-------- Extracted data
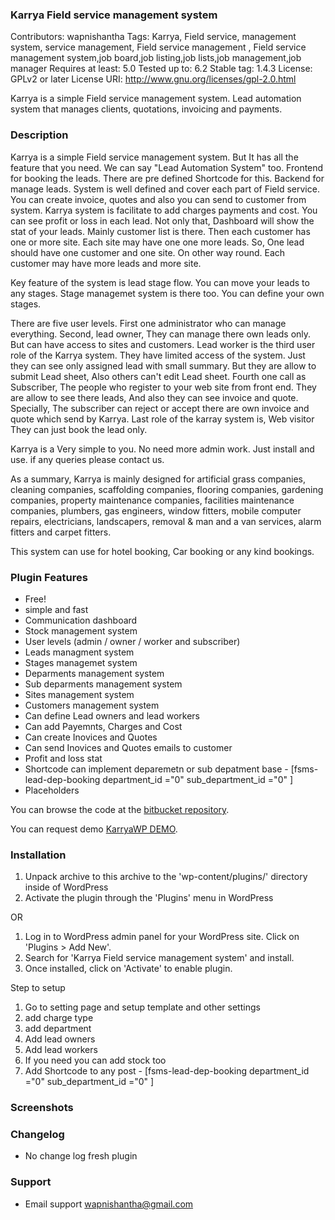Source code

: ### Karrya Field service management system ###

Contributors: wapnishantha
Tags: Karrya, Field service, management system, service management, Field service management , Field service management system,job board,job listing,job lists,job management,job manager
Requires at least: 5.0 
Tested up to: 6.2
Stable tag: 1.4.3 
License: GPLv2 or later License URI: http://www.gnu.org/licenses/gpl-2.0.html


Karrya is a simple Field service management system. Lead automation system that manages clients, quotations, invoicing and payments.

### Description ###

Karrya is a simple Field service management system. But It has all the feature that you need. We can say "Lead Automation System" too. Frontend for booking the leads. There are pre defined Shortcode for this. Backend for manage leads. System is well defined and cover each part of Field service. You can create invoice, quotes and also you can send to customer from system. Karrya system is facilitate to  add charges payments and cost. You can see profit or loss in each lead. Not only that, Dashboard will show the stat of your leads. Mainly customer list is there. Then each customer has one or more site. Each site may have one one more leads. So, One lead should have one customer and one site. On other way round. Each customer may have more leads and more site. 

Key feature of the system is lead stage flow. You can move your leads to any stages. Stage managemet system is there too. You can define your own stages. 

There are five user levels. First one administrator who can manage everything. Second, lead owner, They can manage there own leads only. But can have access to sites and customers. Lead worker is the third user role of the Karrya system. They have limited access of the system. Just they can see only assigned lead with small summary. But they are allow to submit Lead sheet, Also others can't edit Lead sheet. Fourth one call as Subscriber, The people who register to your web site from front end. They are allow to see there leads, And also they can see invoice and quote. Specially, The subscriber can reject or accept there are own invoice and quote which send by Karrya. Last role of the karray system is, Web visitor They can just book the lead only.

Karrya is a  Very simple to you. No need more admin work. Just install and use. if any queries please contact us.

As a summary,
Karrya is mainly designed for artificial grass companies, cleaning companies, scaffolding companies, flooring companies, gardening companies, property maintenance companies, facilities maintenance companies, plumbers, gas engineers, window fitters, mobile computer repairs, electricians, landscapers, removal & man and a van services, alarm fitters and carpet fitters.

This system can use for hotel booking, Car booking or any kind bookings.

### Plugin Features ###

* Free!
* simple and fast
* Communication dashboard
* Stock management system
* User levels (admin / owner / worker and subscriber)
* Leads managment system
* Stages managemet system
* Deparments management system
* Sub deparments management system
* Sites management system
* Customers management system
* Can define Lead owners and lead workers
* Can add Payemnts, Charges and Cost
* Can create Inovices and Quotes
* Can send Inovices and Quotes emails to customer 
* Profit and loss stat
* Shortcode can implement deparemetn or sub depatment base - [fsms-lead-dep-booking department_id ="0" sub_department_id ="0" ]
* Placeholders


You can browse the code at the [bitbucket repository](https://bitbucket.org/wapnishantha/karrya).

You can request demo [KarryaWP DEMO](https://karryawp.enuyanu.com/contact/).

### Installation ###

1. Unpack archive to this archive to the 'wp-content/plugins/' directory inside of WordPress
2. Activate the plugin through the 'Plugins' menu in WordPress

OR

1. Log in to WordPress admin panel for your WordPress site. Click on 'Plugins > Add New'.
2. Search for 'Karrya Field service management system' and install.
3. Once installed, click on 'Activate' to enable plugin.

Step to setup
1. Go to setting page and setup template and other settings
2. add charge type
3. add department
4. Add lead owners 
5. Add lead workers
6. If you need you can add stock too
7. Add Shortcode to any post - [fsms-lead-dep-booking department_id ="0" sub_department_id ="0" ]

### Screenshots ###

 

### Changelog ###

* No change log fresh plugin

### Support ###

* Email support wapnishantha@gmail.com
----------------
To do: Output every entry exactly. Pictures stay out.

Reply:
Source code

: ### Karrya Field service management system ###

Contributors: wapnishantha
Tags: Karrya, Field service, management system, service management, Field service management , Field service management system,job board,job listing,job lists,job management,job manager
Requires at least: 5.0 
Tested up to: 6.2
Stable tag: 1.4.3 
License: GPLv2 or later License URI: http://www.gnu.org/licenses/gpl-2.0.html


Karrya is a simple Field service management system. Lead automation system that manages clients, quotations, invoicing and payments.

### Description ###

Karrya is a simple Field service management system. But It has all the feature that you need. We can say "Lead Automation System" too. Frontend for booking the leads. There are pre defined Shortcode for this. Backend for manage leads. System is well defined and cover each part of Field service. You can create invoice, quotes and also you can send to customer from system. Karrya system is facilitate to  add charges payments and cost. You can see profit or loss in each lead. Not only that, Dashboard will show the stat of your leads. Mainly customer list is there. Then each customer has one or more site. Each site may have one one more leads. So, One lead should have one customer and one site. On other way round. Each customer may have more leads and more site. 

Key feature of the system is lead stage flow. You can move your leads to any stages. Stage managemet system is there too. You can define your own stages. 

There are five user levels. First one administrator who can manage everything. Second, lead owner, They can manage there own leads only. But can have access to sites and customers. Lead worker is the third user role of the Karrya system. They have limited access of the system. Just they can see only assigned lead with small summary. But they are allow to submit Lead sheet, Also others can't edit Lead sheet. Fourth one call as Subscriber, The people who register to your web site from front end. They are allow to see there leads, And also they can see invoice and quote. Specially, The subscriber can reject or accept there are own invoice and quote which send by Karrya. Last role of the karray system is, Web visitor They can just book the lead only.

Karrya is a  Very simple to you. No need more admin work. Just install and use. if any queries please contact us.

As a summary,
Karrya is mainly designed for artificial grass companies, cleaning companies, scaffolding companies, flooring companies, gardening companies, property maintenance companies, facilities maintenance companies, plumbers, gas engineers, window fitters, mobile computer repairs, electricians, landscapers, removal & man and a van services, alarm fitters and carpet fitters.

This system can use for hotel booking, Car booking or any kind bookings.

### Plugin Features ###

* Free!
* simple and fast
* Communication dashboard
* Stock management system
* User levels (admin / owner / worker and subscriber)
* Leads managment system
* Stages managemet system
* Deparments management system
* Sub deparments management system
* Sites management system
* Customers management system
* Can define Lead owners and lead workers
* Can add Payemnts, Charges and Cost
* Can create Inovices and Quotes
* Can send Inovices and Quotes emails to customer 
* Profit and loss stat
* Shortcode can implement deparemetn or sub depatment base - [fsms-lead-dep-booking department_id ="0" sub_department_id ="0" ]
* Placeholders


You can browse the code at the [bitbucket repository](https://bitbucket.org/wapnishantha/karrya).

You can request demo [KarryaWP DEMO](https://karryawp.enuyanu.com/contact/).

### Installation ###

1. Unpack archive to this archive to the 'wp-content/plugins/' directory inside of WordPress
2. Activate the plugin through the 'Plugins' menu in WordPress

OR

1. Log in to WordPress admin panel for your WordPress site. Click on 'Plugins > Add New'.
2. Search for 'Karrya Field service management system' and install.
3. Once installed, click on 'Activate' to enable plugin.

Step to setup
1. Go to setting page and setup template and other settings
2. add charge type
3. add department
4. Add lead owners 
5. Add lead workers
6. If you need you can add stock too
7. Add Shortcode to any post - [fsms-lead-dep-booking department_id ="0" sub_department_id ="0" ]

### Screenshots ###

 

### Changelog ###

* No change log fresh plugin

### Support ###

* Email support wapnishantha@gmail.com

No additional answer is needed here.